Sorgho sucré.Holcus saccharatus, Linné. — Andropogon saccharatus, Roxburgh. — Sorghum saccharatum, Persoon.

Cette espèce, plus haute que le Sorgho ordinaire, et à panicule diffuse[2], est cultivée dans les pays tropicaux pour le grain, qui ne vaut cependant pas celui du Sorgho ordinaire, et dans les régions moins chaudes comme fourrage, ou même pour le sucre assez abondant que renferme la tige. Les Chinois en tirent de l’alcool, mais non du sucre.

L’opinion des botanistes et du public la fait venir de l’Inde ; mais, d’après Roxburgh, elle est seulement cultivée dans cette région. Il en est de même aux îles de la Sonde, où le Battari est bien l’espèce actuelle. C’est le Kao-liang (grand Millet) des Chinois. On ne le dit pas spontané en Chine. Il n’est pas mentionné dans les auteurs plus anciens que l’ère chrétienne[3]. D’après ces divers témoignages et l’absence de tout nom sanscrit, l’origine asiatique me paraît une illusion.

La plante est cultivée maintenant en Égypte moins que le Sorgho ordinaire, et en Arabie, sous le nom de Dochna ou Dochn, Aucun botaniste ne l’a vue spontanée dans ces pays[4]. On n’a pas de preuve que les anciens Égyptiens l’aient cultivée. Hérodote[5] a parlé d’un Millet en arbre, des plaines d’Assyrie. Ce pourrait être l’espèce actuelle, mais comment le prouver ?

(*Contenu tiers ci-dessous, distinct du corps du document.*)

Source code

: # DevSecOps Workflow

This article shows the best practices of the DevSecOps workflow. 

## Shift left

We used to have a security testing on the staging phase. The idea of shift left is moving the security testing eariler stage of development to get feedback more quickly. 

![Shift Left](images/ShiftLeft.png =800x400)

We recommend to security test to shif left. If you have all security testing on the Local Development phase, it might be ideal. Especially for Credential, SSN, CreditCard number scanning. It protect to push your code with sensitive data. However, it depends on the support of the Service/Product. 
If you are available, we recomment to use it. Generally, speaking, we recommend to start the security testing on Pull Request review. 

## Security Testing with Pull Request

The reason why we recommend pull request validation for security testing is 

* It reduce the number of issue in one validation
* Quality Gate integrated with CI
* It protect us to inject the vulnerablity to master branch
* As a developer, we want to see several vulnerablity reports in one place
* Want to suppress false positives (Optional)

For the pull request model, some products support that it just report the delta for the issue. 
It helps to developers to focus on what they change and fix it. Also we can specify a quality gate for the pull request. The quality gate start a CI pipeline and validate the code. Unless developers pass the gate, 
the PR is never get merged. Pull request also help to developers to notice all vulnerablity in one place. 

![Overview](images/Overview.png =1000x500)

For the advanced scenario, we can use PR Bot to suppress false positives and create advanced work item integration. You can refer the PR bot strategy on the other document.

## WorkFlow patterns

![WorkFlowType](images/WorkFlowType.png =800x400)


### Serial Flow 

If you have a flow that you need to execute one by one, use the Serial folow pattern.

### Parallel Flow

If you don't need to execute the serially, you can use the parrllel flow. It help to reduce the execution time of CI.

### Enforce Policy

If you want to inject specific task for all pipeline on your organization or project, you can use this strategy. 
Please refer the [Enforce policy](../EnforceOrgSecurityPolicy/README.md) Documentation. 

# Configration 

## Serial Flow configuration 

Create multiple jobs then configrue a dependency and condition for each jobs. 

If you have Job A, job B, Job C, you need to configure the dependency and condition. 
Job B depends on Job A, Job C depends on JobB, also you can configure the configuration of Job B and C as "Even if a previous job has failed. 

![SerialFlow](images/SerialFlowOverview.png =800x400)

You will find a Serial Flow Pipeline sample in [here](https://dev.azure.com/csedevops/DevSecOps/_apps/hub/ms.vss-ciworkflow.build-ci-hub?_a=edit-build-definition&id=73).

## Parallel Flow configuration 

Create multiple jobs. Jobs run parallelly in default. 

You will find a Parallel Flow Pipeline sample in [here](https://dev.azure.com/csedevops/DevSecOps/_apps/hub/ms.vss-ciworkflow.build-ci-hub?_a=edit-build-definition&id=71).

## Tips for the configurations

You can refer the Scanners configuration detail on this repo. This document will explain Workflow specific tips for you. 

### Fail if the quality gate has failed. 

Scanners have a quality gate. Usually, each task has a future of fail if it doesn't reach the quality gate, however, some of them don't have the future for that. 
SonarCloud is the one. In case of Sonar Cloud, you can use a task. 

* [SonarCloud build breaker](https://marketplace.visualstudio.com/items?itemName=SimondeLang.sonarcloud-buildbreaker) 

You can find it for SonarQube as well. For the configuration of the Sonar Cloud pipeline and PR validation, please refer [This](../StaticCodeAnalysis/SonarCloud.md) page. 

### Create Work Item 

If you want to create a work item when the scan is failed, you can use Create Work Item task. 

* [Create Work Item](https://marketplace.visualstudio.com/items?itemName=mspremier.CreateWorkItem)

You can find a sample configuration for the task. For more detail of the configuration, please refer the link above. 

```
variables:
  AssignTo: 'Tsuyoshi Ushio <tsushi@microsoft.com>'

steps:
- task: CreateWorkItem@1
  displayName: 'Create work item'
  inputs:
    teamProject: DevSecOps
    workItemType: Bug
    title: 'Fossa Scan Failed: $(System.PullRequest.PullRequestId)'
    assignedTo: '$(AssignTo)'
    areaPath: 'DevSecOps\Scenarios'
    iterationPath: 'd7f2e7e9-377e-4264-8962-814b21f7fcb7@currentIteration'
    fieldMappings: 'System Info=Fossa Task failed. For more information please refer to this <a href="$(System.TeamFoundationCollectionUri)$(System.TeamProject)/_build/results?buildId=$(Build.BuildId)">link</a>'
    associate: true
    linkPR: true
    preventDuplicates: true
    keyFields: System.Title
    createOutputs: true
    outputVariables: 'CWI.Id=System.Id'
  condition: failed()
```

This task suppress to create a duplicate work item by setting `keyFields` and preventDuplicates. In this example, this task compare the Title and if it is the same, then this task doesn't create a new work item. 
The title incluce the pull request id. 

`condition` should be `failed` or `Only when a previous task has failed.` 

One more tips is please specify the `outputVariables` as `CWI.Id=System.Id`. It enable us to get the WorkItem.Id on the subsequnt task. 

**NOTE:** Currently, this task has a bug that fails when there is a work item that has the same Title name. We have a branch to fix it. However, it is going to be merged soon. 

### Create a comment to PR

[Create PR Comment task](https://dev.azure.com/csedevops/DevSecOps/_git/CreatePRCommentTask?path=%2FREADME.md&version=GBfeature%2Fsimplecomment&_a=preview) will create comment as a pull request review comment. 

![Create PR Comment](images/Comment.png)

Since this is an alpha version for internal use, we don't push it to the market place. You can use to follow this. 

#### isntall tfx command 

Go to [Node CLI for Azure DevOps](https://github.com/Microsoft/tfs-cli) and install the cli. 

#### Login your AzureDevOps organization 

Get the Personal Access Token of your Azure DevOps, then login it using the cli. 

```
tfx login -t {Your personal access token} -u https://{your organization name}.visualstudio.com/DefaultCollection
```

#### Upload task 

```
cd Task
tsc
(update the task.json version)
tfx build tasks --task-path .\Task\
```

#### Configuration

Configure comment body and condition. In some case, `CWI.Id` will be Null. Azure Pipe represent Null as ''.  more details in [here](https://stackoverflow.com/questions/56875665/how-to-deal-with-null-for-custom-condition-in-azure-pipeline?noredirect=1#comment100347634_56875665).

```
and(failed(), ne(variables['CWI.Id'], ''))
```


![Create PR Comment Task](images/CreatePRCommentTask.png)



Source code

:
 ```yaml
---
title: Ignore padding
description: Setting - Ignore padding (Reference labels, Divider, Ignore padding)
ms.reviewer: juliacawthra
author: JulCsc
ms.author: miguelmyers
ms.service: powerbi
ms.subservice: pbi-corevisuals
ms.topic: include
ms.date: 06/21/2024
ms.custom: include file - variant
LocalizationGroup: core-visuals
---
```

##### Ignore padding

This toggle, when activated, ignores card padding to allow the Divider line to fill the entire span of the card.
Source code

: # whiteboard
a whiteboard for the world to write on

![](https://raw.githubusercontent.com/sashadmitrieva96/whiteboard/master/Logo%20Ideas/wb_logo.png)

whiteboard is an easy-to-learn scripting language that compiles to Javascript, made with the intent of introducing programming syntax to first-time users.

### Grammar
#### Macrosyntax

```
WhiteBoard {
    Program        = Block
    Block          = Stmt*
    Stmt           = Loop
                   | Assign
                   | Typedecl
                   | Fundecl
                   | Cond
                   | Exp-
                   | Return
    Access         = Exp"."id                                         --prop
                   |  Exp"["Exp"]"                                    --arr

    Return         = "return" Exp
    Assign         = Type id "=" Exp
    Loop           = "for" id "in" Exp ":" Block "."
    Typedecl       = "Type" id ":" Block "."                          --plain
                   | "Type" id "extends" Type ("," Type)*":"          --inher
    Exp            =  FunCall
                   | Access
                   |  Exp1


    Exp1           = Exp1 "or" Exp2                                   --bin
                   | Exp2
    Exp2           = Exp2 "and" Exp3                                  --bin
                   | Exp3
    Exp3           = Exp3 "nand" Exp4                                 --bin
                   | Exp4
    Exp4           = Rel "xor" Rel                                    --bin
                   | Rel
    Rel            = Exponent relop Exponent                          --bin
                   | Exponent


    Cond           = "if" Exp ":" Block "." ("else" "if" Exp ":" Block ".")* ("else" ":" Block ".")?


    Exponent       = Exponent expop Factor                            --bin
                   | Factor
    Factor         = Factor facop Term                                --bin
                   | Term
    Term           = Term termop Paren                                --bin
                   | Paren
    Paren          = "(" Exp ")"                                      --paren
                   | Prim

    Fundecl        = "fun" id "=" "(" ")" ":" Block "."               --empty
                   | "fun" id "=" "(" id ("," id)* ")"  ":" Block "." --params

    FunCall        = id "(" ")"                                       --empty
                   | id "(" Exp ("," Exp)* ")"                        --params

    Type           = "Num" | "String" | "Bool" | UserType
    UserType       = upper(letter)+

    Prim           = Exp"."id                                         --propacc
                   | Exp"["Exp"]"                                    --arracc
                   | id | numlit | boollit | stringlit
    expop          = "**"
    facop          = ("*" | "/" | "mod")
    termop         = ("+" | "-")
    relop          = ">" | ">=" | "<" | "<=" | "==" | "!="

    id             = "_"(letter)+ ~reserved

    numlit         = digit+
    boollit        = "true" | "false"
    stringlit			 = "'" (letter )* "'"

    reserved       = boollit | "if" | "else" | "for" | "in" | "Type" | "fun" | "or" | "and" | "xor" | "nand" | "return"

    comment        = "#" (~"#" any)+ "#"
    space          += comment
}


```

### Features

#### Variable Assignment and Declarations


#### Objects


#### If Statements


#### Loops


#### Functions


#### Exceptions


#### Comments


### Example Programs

Les Grecs et les Latins n’en avaient pas connaissance, du moins avant l’époque de l’empire romain, mais il est possible que ce fût le Millet, haut de sept pieds, dont Pline fait mention[6] comme ayant été introduit de l’Inde, de son vivant.

  1. Schmidt, Beiträge zur Flora capverdischen Inseln, p. 158.
  2. Voir Host, Gramineæ austriacæ, vol. 4, pl. 4.
  3. Roxburgh, Fl. ind. éd. 2, vol. 1, p. 271 ; Rumphius, Amboin., 5, p. 194. pl. 75, fig. 1 ; Miquel, Fl. indo-batava, 3, p. 503 ; Bretschneider, On the value, etc., p. 9 et 46 ; Loureiro, Fl. cochinch., 2, p. 792.
  4. Forskal, Delile, Schweinfarth et Ascherson, l. c.
  5. Hérodote, l. 1, c. 193.
  6. Pline, Hist., l. 18, c. 7. Ce pourrait être aussi la variété ou espèce appelée bicolor.